Sidebar: why C's printf() doesn't irritate me similarly
The simple version is that printf() is clearly a library function.
A large part of the reason that this works in C and doesn't work
in Python is namespaces, in that Python has them and C doesn't. In C
everyone can dump functions into what in Python is the global namespace;
in Python, modules cannot do this, which makes builtin names like
print() special. Another reason this works in C is that producing
output is clearly out of scope of the core C language, which is very
limited and confined (it doesn't even have dynamic memory allocation).
2012-11-11
A reminder: string concatenation really is string concatenation
Once upon a time when I was starting to write Python, I scribbled down the following code:
def warn(s): sys.stderr.write(sys.argv[0] + ": " + s + "\n")

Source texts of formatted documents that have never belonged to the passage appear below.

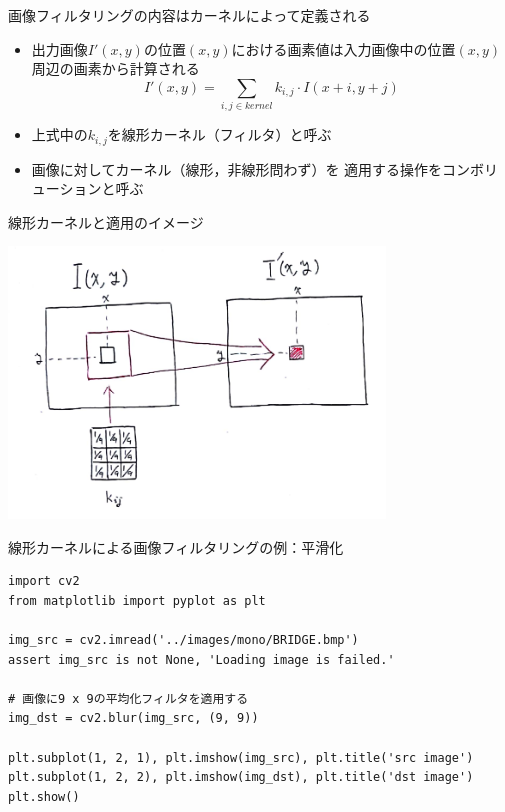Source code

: \documentclass[10pt]{beamer}
\newcommand{\mymain}[1]{\textcolor{mLightBrown}{#1}}
\begin{document}
	\begin{frame}{画像フィルタリングの内容はカーネルによって定義される}
		\begin{itemize}
			\item 出力画像$I'(x, y)$の位置$(x, y)$における画素値は入力画像中の位置$(x, y)$周辺の画素から計算される
			\[ I'(x, y) = \sum_{i, j \in \mathit{kernel}} k_{i, j} \cdot I(x + i, y + j) \]
			\item 上式中の$k_{i, j}$を\mymain{線形カーネル（フィルタ）}と呼ぶ
			\item 画像に対してカーネル（線形，非線形問わず）を
				適用する操作を\mymain{コンボリューション}と呼ぶ
		\end{itemize}
	\end{frame}

	\begin{frame}{線形カーネルと適用のイメージ}
		\begin{center}
	        \includegraphics[width=10cm]{figs/linear_filtering.png}
	    \end{center}
	\end{frame}

	\begin{frame}[fragile]{線形カーネルによる画像フィルタリングの例：平滑化}
		\scriptsize
		\begin{verbatim}
import cv2
from matplotlib import pyplot as plt

img_src = cv2.imread('../images/mono/BRIDGE.bmp')
assert img_src is not None, 'Loading image is failed.'

# 画像に9 x 9の平均化フィルタを適用する
img_dst = cv2.blur(img_src, (9, 9))

plt.subplot(1, 2, 1), plt.imshow(img_src), plt.title('src image')
plt.subplot(1, 2, 2), plt.imshow(img_dst), plt.title('dst image')
plt.show()
		\end{verbatim}
	\end{frame}
	
\end{document}
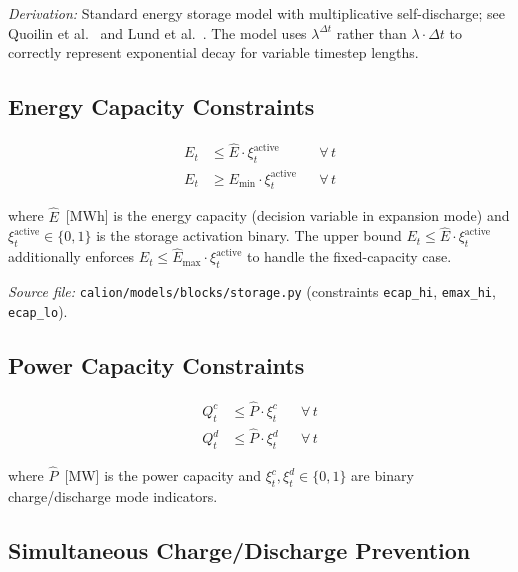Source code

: \documentclass[a4paper,12pt]{article}
\begin{document}
\noindent\textit{Derivation:} Standard energy storage model with multiplicative
self-discharge; see Quoilin et al.~\cite{Quoilin2017} and Lund et al.~\cite{Lund2007}.
The model uses $\lambda^{\Delta t}$ rather than $\lambda \cdot \Delta t$ to correctly
represent exponential decay for variable timestep lengths.

\subsection{Energy Capacity Constraints}

\begin{align}
  E_{t} &\leq \hat{E} \cdot \xi^{\text{active}}_{t}    && \forall\, t \tag{ST-2} \label{eq:st2} \\
  E_{t} &\geq E_{\min} \cdot \xi^{\text{active}}_{t}   && \forall\, t \tag{ST-3} \label{eq:st3}
\end{align}

where $\hat{E}$~[MWh] is the energy capacity (decision variable in expansion mode) and
$\xi^{\text{active}}_{t} \in \{0,1\}$ is the storage activation binary.
The upper bound $E_t \leq \hat{E} \cdot \xi^{\text{active}}_t$ additionally enforces
$E_t \leq \hat{E}_{\max} \cdot \xi^{\text{active}}_t$ to handle the fixed-capacity case.

\noindent\textit{Source file:} \texttt{calion/models/blocks/storage.py} (constraints
\texttt{ecap\_hi}, \texttt{emax\_hi}, \texttt{ecap\_lo}).

\subsection{Power Capacity Constraints}

\begin{align}
  Q^{c}_{t} &\leq \hat{P} \cdot \xi^{c}_{t} && \forall\, t \tag{ST-4} \label{eq:st4} \\
  Q^{d}_{t} &\leq \hat{P} \cdot \xi^{d}_{t} && \forall\, t \tag{ST-5} \label{eq:st5}
\end{align}

where $\hat{P}$~[MW] is the power capacity and $\xi^{c}_{t}, \xi^{d}_{t} \in \{0,1\}$
are binary charge/discharge mode indicators.

\subsection{Simultaneous Charge/Discharge Prevention}
\end{document}
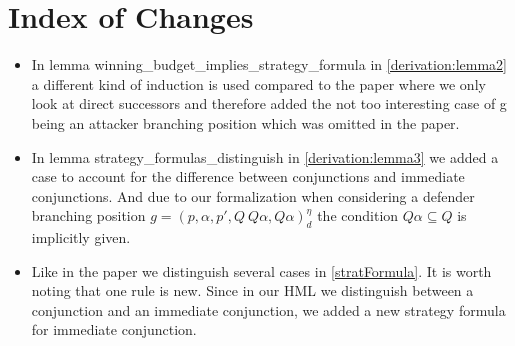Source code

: \section{Index of Changes}

\begin{itemize}
    \item  In lemma winning\_budget\_implies\_strategy\_formula in \ref{derivation:lemma2} a different kind of induction is used compared to the paper 
    where we only look at direct successors and therefore added the not too interesting case of g being an 
    attacker branching position which was omitted in the paper.
   \item In lemma strategy\_formulas\_distinguish in  \ref{derivation:lemma3} we added a case to account for the difference between 
conjunctions and immediate conjunctions. And due to our formalization when considering a
defender branching position $g=(p,\alpha ,p', Q \ Q\alpha, Q\alpha)_d^\eta$ the condition 
$Q \alpha \subseteq Q$ is implicitly given.
  \item Like in the paper we distinguish several cases in \ref{stratFormula}. It is worth noting that one rule is new.
Since in our HML we distinguish between a conjunction and an immediate conjunction, we added a new strategy formula for immediate conjunction.
\end{itemize}
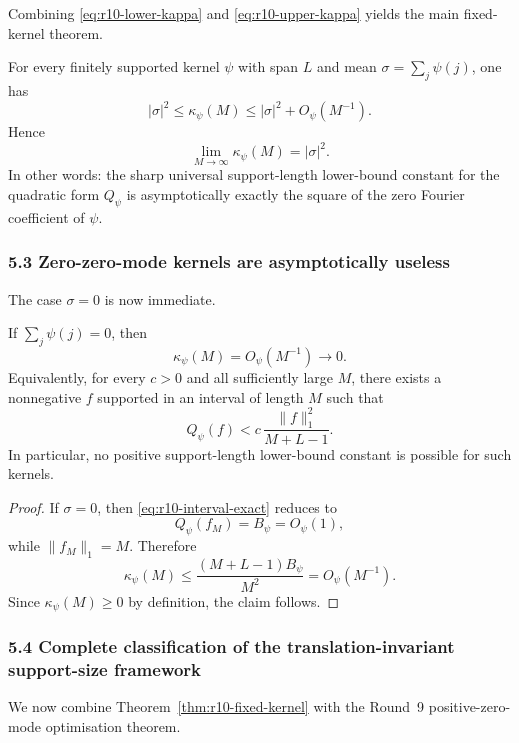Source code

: Combining \eqref{eq:r10-lower-kappa} and \eqref{eq:r10-upper-kappa} yields the main fixed-kernel theorem.

\begin{theorem}
\label{thm:r10-fixed-kernel}
For every finitely supported kernel \(\psi\) with span \(L\) and mean \(\sigma=\sum_j\psi(j)\), one has
\[
|\sigma|^2\le \kappa_\psi(M)\le |\sigma|^2+O_\psi(M^{-1}).
\]
Hence
\begin{equation}
\label{eq:r10-kappa-limit}
\lim_{M\to\infty}\kappa_\psi(M)=|\sigma|^2.
\end{equation}
In other words: the sharp universal support-length lower-bound constant for the quadratic form \(Q_\psi\) is asymptotically exactly the square of the zero Fourier coefficient of \(\psi\).
\end{theorem}

\subsubsection{5.3 Zero-zero-mode kernels are asymptotically useless}

The case \(\sigma=0\) is now immediate.

\begin{corollary}
\label{cor:r10-zero}
If \(\sum_j\psi(j)=0\), then
\[
\kappa_\psi(M)=O_\psi(M^{-1})\to 0.
\]
Equivalently, for every \(c>0\) and all sufficiently large \(M\), there exists a nonnegative \(f\) supported in an interval of length \(M\) such that
\[
Q_\psi(f)< c\,\frac{\|f\|_1^2}{M+L-1}.
\]
In particular, no positive support-length lower-bound constant is possible for such kernels.
\end{corollary}

\begin{proof}
If \(\sigma=0\), then \eqref{eq:r10-interval-exact} reduces to
\[
Q_\psi(f_M)=B_\psi=O_\psi(1),
\]
while \(\|f_M\|_1=M\). Therefore
\[
\kappa_\psi(M)
\le
\frac{(M+L-1)B_\psi}{M^2}
=O_\psi(M^{-1}).
\]
Since \(\kappa_\psi(M)\ge 0\) by definition, the claim follows.
\end{proof}

\subsubsection{5.4 Complete classification of the translation-invariant support-size framework}

We now combine Theorem~\ref{thm:r10-fixed-kernel} with the Round~9 positive-zero-mode optimisation theorem.

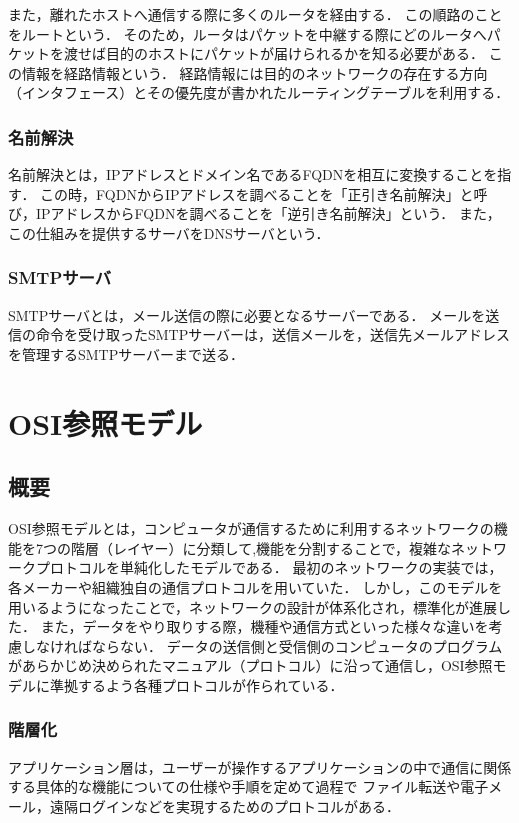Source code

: \documentclass[12pt,a4j,titlepage]{ltjsarticle}
\begin{document}
また，離れたホストへ通信する際に多くのルータを経由する．
この順路のことをルートという．
そのため，ルータはパケットを中継する際にどのルータへパケットを渡せば目的のホストにパケットが届けられるかを知る必要がある．
この情報を経路情報という．
経路情報には目的のネットワークの存在する方向（インタフェース）とその優先度が書かれたルーティングテーブルを利用する．

\subsubsection{名前解決}
名前解決とは，IPアドレスとドメイン名であるFQDNを相互に変換することを指す．
この時，FQDNからIPアドレスを調べることを「正引き名前解決」と呼び，IPアドレスからFQDNを調べることを「逆引き名前解決」という．
また，この仕組みを提供するサーバをDNSサーバという．

\subsubsection{SMTPサーバ}
SMTPサーバとは，メール送信の際に必要となるサーバーである．
メールを送信の命令を受け取ったSMTPサーバーは，送信メールを，送信先メールアドレスを管理するSMTPサーバーまで送る．




\section{OSI参照モデル}
\subsection{概要}
OSI参照モデルとは，コンピュータが通信するために利用するネットワークの機能を7つの階層（レイヤー）に分類して,機能を分割することで，複雑なネットワークプロトコルを単純化したモデルである．
最初のネットワークの実装では，各メーカーや組織独自の通信プロトコルを用いていた．
しかし，このモデルを用いるようになったことで，ネットワークの設計が体系化され，標準化が進展した．
また，データをやり取りする際，機種や通信方式といった様々な違いを考慮しなければならない．
データの送信側と受信側のコンピュータのプログラムがあらかじめ決められたマニュアル（プロトコル）に沿って通信し，OSI参照モデルに準拠するよう各種プロトコルが作られている．

\subsubsection{階層化}
アプリケーション層は，ユーザーが操作するアプリケーションの中で通信に関係する具体的な機能についての仕様や手順を定めて過程で
ファイル転送や電子メール，遠隔ログインなどを実現するためのプロトコルがある．
\end{document}
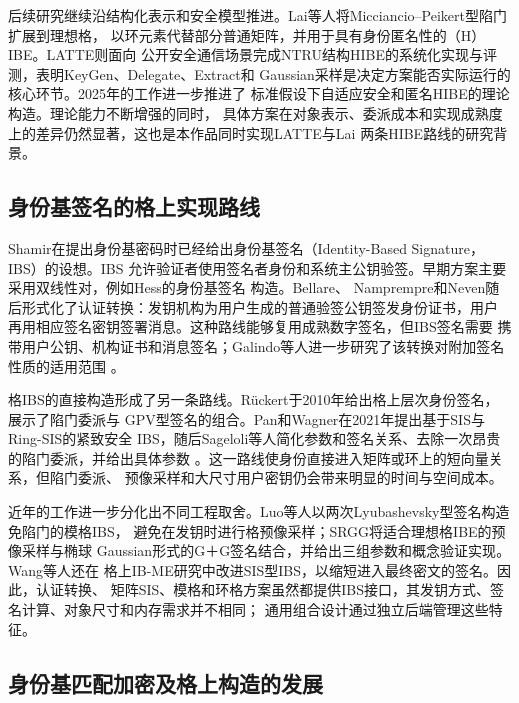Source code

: 后续研究继续沿结构化表示和安全模型推进。Lai等人将Micciancio--Peikert型陷门扩展到理想格，
以环元素代替部分普通矩阵，并用于具有身份匿名性的（H）IBE\cite{lai2015trapdoors}。LATTE则面向
公开安全通信场景完成NTRU结构HIBE的系统化实现与评测，表明KeyGen、Delegate、Extract和
Gaussian采样是决定方案能否实际运行的核心环节\cite{zhao2024latte}。2025年的工作进一步推进了
标准假设下自适应安全和匿名HIBE的理论构造\cite{goyal2025adaptivehibe}。理论能力不断增强的同时，
具体方案在对象表示、委派成本和实现成熟度上的差异仍然显著，这也是本作品同时实现LATTE与Lai
两条HIBE路线的研究背景。

\subsection{身份基签名的格上实现路线}

Shamir在提出身份基密码时已经给出身份基签名（Identity-Based Signature，IBS）的设想。IBS
允许验证者使用签名者身份和系统主公钥验签。早期方案主要采用双线性对，例如Hess的身份基签名
构造\cite{hess2003ibs}。Bellare、
Namprempre和Neven随后形式化了认证转换：发钥机构为用户生成的普通验签公钥签发身份证书，用户
再用相应签名密钥签署消息\cite{bellare2004ibs}。这种路线能够复用成熟数字签名，但IBS签名需要
携带用户公钥、机构证书和消息签名；Galindo等人进一步研究了该转换对附加签名性质的适用范围
\cite{galindo2006ibs}。

格IBS的直接构造形成了另一条路线。Rückert于2010年给出格上层次身份签名，展示了陷门委派与
GPV型签名的组合\cite{ruckert2010hibs}。Pan和Wagner在2021年提出基于SIS与Ring-SIS的紧致安全
IBS，随后Sageloli等人简化参数和签名关系、去除一次昂贵的陷门委派，并给出具体参数
\cite{pan2021ibs,sageloli2023ibs}。这一路线使身份直接进入矩阵或环上的短向量关系，但陷门委派、
预像采样和大尺寸用户密钥仍会带来明显的时间与空间成本。

近年的工作进一步分化出不同工程取舍。Luo等人以两次Lyubashevsky型签名构造免陷门的模格IBS，
避免在发钥时进行格预像采样\cite{luo2024ibs}；SRGG将适合理想格IBE的预像采样与椭球
Gaussian形式的G＋G签名结合，并给出三组参数和概念验证实现\cite{jia2025ibs}。Wang等人还在
格上IB-ME研究中改进SIS型IBS，以缩短进入最终密文的签名\cite{wang2024ibme}。因此，认证转换、
矩阵SIS、模格和环格方案虽然都提供IBS接口，其发钥方式、签名计算、对象尺寸和内存需求并不相同；
通用组合设计通过独立后端管理这些特征。

\subsection{身份基匹配加密及格上构造的发展}

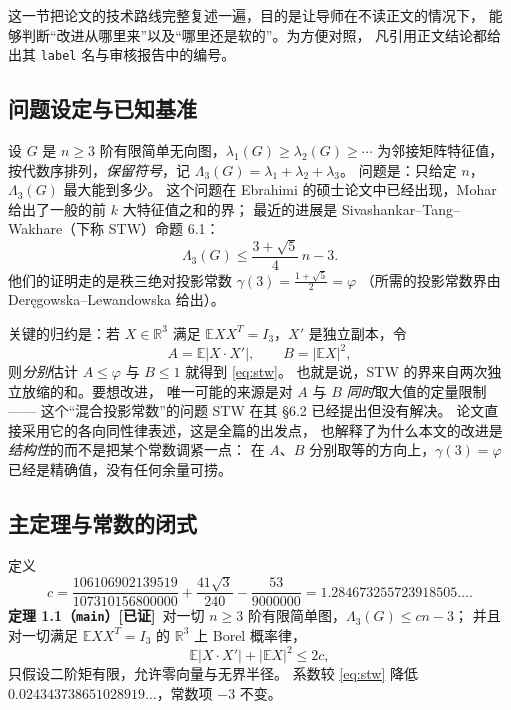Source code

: \documentclass[UTF8,11pt]{ctexart}
\newcommand{\Lam}{\Lambda}
\newcommand{\R}{\mathbb{R}}
\newcommand{\E}{\mathbb{E}}
\newcommand{\file}[1]{\texttt{#1}}
\newcommand{\ok}{\textcolor[rgb]{0.05,0.45,0.15}{\bfseries [已证]}}
\begin{document}
这一节把论文的技术路线完整复述一遍，目的是让导师在不读正文的情况下，
能够判断``改进从哪里来''以及``哪里还是软的''。为方便对照，
凡引用正文结论都给出其 \file{label} 名与审核报告中的编号。

\subsection{问题设定与已知基准}

设 $G$ 是 $n\ge3$ 阶有限简单无向图，$\lambda_1(G)\ge\lambda_2(G)\ge\cdots$ 为邻接矩阵特征值，
按代数序排列，\emph{保留符号}，记 $\Lam_3(G)=\lambda_1+\lambda_2+\lambda_3$。
问题是：只给定 $n$，$\Lam_3(G)$ 最大能到多少。
这个问题在 Ebrahimi 的硕士论文中已经出现，Mohar 给出了一般的前 $k$ 大特征值之和的界；
最近的进展是 Sivashankar--Tang--Wakhare（下称 STW）命题 6.1：
\begin{equation}\label{eq:stw}
 \Lam_3(G)\le\frac{3+\sqrt5}{4}\,n-3 .
\end{equation}
他们的证明走的是秩三绝对投影常数 $\gamma(3)=\frac{1+\sqrt5}{2}=\varphi$
（所需的投影常数界由 Der\k{e}gowska--Lewandowska 给出）。

关键的归约是：若 $X\in\R^3$ 满足 $\E XX^T=I_3$，$X'$ 是独立副本，令
\[
 A=\E|X\cdot X'|,\qquad B=|\E X|^2 ,
\]
则\emph{分别}估计 $A\le\varphi$ 与 $B\le1$ 就得到 \eqref{eq:stw}。
也就是说，STW 的界来自两次独立放缩的和。要想改进，
唯一可能的来源是对 $A$ 与 $B$ \emph{同时}取大值的定量限制——
这个``混合投影常数''的问题 STW 在其 \S6.2 已经提出但没有解决。
论文直接采用它的各向同性律表述，这是全篇的出发点，
也解释了为什么本文的改进是\emph{结构性}的而不是把某个常数调紧一点：
在 $A$、$B$ 分别取等的方向上，$\gamma(3)=\varphi$ 已经是精确值，没有任何余量可捞。

\subsection{主定理与常数的闭式}

定义
\begin{equation}\label{eq:c}
 c=\frac{106106902139519}{107310156800000}+\frac{41\sqrt3}{240}-\frac{53}{9000000}
   =1.284673255723918505\ldots .
\end{equation}
\textbf{定理 1.1（\file{main}）}\ok\ 对一切 $n\ge3$ 阶有限简单图，$\Lam_3(G)\le cn-3$；
并且对一切满足 $\E XX^T=I_3$ 的 $\R^3$ 上 Borel 概率律，
\begin{equation}\label{eq:lawbound}
 \E|X\cdot X'|+|\E X|^2\le 2c ,
\end{equation}
只假设二阶矩有限，允许零向量与无界半径。
系数较 \eqref{eq:stw} 降低 $0.024343738651028919\ldots$，常数项 $-3$ 不变。
\end{document}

(More or less. My actual code had an error and so didn't even work.)
Many Python programmers are wincing, because of course string
concatenation is both somewhat inefficient and not the idiomatic way to
do this; you should be using % string formatting. But there's another
somewhat more subtle reason to avoid code like this, one that I ran into
recently when I stumbled over this code the hard way by having it blow up
in my face.
The surrounding code went something like this:
try: o, r = getopt.getopt(....) except getopt.error, cause: warn(cause) ....
This failed. You see, the subtle problem with string concatenation is
that it really is string concatenation. Unlike % formatting, it will
not try to str() objects to convert them to strings; if they are not
strings already, it just fails. It is of course easy to overlook this if
you usually give your code actual strings; passing in a non-string object
that can be stringified may be an uncommon corner case that you don't
test explicitly.
This code actually exposes an interesting effect of Python's slow
changes between Python 1.x and Python 2. Back in the old days exceptions
actually were strings instead of objects that can be string-ified, and
so this code could work when fed one of those exceptions. I wrote the
program this code appears in back in 2003 or earlier and I believe we
were still using Python 1.5 at the time (although it wasn't the current
version even then); the 1.5.2 version of the getopt module appears to
still have been using string exceptions at the time. So this might have
been less crazy back then than it appears now (although it was still the
wrong way to do it plus my actual implementation had a bug).